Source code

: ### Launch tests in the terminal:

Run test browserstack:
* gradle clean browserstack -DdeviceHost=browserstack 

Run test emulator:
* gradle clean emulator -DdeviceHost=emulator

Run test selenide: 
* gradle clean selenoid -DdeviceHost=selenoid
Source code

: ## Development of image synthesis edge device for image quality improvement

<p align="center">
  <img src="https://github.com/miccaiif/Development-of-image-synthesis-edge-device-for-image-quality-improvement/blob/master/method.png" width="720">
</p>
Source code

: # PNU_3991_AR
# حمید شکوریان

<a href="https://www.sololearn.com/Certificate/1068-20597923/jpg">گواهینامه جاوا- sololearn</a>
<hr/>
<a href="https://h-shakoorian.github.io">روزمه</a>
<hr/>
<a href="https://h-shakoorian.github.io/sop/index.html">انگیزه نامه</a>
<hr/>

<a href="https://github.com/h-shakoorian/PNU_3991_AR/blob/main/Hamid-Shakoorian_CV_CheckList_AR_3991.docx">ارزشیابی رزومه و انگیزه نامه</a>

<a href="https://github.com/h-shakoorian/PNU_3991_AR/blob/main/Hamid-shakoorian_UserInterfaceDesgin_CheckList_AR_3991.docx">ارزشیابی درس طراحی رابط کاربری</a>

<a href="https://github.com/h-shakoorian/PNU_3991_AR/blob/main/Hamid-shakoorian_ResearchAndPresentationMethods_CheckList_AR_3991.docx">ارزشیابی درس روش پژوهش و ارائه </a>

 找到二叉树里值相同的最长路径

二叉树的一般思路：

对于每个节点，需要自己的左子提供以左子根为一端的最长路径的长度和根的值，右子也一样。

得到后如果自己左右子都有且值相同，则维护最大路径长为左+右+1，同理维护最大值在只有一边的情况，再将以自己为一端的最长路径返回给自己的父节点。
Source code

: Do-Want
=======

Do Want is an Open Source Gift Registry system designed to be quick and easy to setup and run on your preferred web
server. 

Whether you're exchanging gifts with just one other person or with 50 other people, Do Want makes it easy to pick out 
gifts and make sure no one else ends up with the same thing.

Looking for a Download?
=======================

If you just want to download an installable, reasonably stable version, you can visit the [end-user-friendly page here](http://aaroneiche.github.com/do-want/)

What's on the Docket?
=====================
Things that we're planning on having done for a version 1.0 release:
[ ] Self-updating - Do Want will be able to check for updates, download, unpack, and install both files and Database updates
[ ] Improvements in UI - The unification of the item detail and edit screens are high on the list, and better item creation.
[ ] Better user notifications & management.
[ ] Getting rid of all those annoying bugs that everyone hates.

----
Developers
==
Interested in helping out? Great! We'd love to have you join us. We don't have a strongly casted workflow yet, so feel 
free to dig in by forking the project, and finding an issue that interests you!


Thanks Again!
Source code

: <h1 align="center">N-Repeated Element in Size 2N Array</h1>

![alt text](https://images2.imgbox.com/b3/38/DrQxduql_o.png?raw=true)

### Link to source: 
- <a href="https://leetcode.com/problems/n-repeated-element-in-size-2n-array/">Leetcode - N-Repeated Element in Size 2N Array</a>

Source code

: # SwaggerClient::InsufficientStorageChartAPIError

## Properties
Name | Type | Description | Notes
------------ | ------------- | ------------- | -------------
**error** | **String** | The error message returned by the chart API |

*Exercise description*
Please give, as a bare number, how many lines in the listing above include the word "emulator".

*Answer for this exercise*
2